● **WHAT IS EXPECTED**: Your task is to print each entry exactly as written.

START MATERIAL TO PROCESS

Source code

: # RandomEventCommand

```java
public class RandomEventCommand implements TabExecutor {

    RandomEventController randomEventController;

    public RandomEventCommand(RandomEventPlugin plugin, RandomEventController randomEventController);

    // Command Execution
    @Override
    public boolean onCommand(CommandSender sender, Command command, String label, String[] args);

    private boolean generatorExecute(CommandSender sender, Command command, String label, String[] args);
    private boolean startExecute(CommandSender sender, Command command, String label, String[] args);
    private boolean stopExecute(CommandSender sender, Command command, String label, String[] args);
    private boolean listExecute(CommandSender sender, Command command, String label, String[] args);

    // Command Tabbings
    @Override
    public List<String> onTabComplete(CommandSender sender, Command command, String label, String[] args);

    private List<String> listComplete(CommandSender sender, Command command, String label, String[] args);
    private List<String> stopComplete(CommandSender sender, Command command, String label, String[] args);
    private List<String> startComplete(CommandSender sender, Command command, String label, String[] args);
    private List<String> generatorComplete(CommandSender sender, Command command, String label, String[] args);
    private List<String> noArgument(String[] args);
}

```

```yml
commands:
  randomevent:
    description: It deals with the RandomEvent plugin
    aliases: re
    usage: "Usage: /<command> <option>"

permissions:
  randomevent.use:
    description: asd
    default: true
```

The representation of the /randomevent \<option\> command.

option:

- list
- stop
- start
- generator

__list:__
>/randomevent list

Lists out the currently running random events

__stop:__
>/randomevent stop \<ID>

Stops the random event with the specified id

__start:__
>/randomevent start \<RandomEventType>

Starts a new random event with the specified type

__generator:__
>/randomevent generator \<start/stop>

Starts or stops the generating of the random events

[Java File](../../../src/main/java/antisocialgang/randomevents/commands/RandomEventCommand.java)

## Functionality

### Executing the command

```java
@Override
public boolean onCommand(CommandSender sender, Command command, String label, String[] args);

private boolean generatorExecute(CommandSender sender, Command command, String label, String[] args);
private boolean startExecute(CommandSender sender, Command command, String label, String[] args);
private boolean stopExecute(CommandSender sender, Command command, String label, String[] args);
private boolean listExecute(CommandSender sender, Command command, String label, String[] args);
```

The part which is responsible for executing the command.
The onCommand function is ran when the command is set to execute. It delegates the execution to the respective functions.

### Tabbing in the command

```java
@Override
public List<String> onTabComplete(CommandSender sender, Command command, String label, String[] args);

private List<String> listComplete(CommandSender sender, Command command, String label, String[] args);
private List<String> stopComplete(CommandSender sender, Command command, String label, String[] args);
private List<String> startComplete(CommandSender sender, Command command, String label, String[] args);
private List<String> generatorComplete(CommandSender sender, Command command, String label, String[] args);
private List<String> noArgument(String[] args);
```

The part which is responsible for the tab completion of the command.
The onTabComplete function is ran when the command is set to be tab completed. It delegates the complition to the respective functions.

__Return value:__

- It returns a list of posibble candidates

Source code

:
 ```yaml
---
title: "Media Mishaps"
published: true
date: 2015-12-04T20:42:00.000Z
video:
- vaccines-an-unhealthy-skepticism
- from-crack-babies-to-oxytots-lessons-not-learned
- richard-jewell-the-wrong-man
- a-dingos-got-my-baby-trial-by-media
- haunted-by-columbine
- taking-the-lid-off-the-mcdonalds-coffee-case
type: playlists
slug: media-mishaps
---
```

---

END MATERIAL TO PROCESS

● **EXERCISE RESPONSE**:
Source code

: # RandomEventCommand

```java
public class RandomEventCommand implements TabExecutor {

    RandomEventController randomEventController;

    public RandomEventCommand(RandomEventPlugin plugin, RandomEventController randomEventController);

    // Command Execution
    @Override
    public boolean onCommand(CommandSender sender, Command command, String label, String[] args);

    private boolean generatorExecute(CommandSender sender, Command command, String label, String[] args);
    private boolean startExecute(CommandSender sender, Command command, String label, String[] args);
    private boolean stopExecute(CommandSender sender, Command command, String label, String[] args);
    private boolean listExecute(CommandSender sender, Command command, String label, String[] args);

    // Command Tabbings
    @Override
    public List<String> onTabComplete(CommandSender sender, Command command, String label, String[] args);

    private List<String> listComplete(CommandSender sender, Command command, String label, String[] args);
    private List<String> stopComplete(CommandSender sender, Command command, String label, String[] args);
    private List<String> startComplete(CommandSender sender, Command command, String label, String[] args);
    private List<String> generatorComplete(CommandSender sender, Command command, String label, String[] args);
    private List<String> noArgument(String[] args);
}

```

```yml
commands:
  randomevent:
    description: It deals with the RandomEvent plugin
    aliases: re
    usage: "Usage: /<command> <option>"

permissions:
  randomevent.use:
    description: asd
    default: true
```

The representation of the /randomevent \<option\> command.

option:

- list
- stop
- start
- generator

__list:__
>/randomevent list

Lists out the currently running random events

__stop:__
>/randomevent stop \<ID>

Stops the random event with the specified id

__start:__
>/randomevent start \<RandomEventType>

Starts a new random event with the specified type

__generator:__
>/randomevent generator \<start/stop>

Starts or stops the generating of the random events

[Java File](../../../src/main/java/antisocialgang/randomevents/commands/RandomEventCommand.java)

## Functionality

### Executing the command

```java
@Override
public boolean onCommand(CommandSender sender, Command command, String label, String[] args);

private boolean generatorExecute(CommandSender sender, Command command, String label, String[] args);
private boolean startExecute(CommandSender sender, Command command, String label, String[] args);
private boolean stopExecute(CommandSender sender, Command command, String label, String[] args);
private boolean listExecute(CommandSender sender, Command command, String label, String[] args);
```

The part which is responsible for executing the command.
The onCommand function is ran when the command is set to execute. It delegates the execution to the respective functions.

### Tabbing in the command

```java
@Override
public List<String> onTabComplete(CommandSender sender, Command command, String label, String[] args);

private List<String> listComplete(CommandSender sender, Command command, String label, String[] args);
private List<String> stopComplete(CommandSender sender, Command command, String label, String[] args);
private List<String> startComplete(CommandSender sender, Command command, String label, String[] args);
private List<String> generatorComplete(CommandSender sender, Command command, String label, String[] args);
private List<String> noArgument(String[] args);
```

The part which is responsible for the tab completion of the command.
The onTabComplete function is ran when the command is set to be tab completed. It delegates the complition to the respective functions.

__Return value:__

- It returns a list of posibble candidates

Source code

:
 ```yaml
---
title: "Media Mishaps"
published: true
date: 2015-12-04T20:42:00.000Z
video:
- vaccines-an-unhealthy-skepticism
- from-crack-babies-to-oxytots-lessons-not-learned
- richard-jewell-the-wrong-man
- a-dingos-got-my-baby-trial-by-media
- haunted-by-columbine
- taking-the-lid-off-the-mcdonalds-coffee-case
type: playlists
slug: media-mishaps
---
```

---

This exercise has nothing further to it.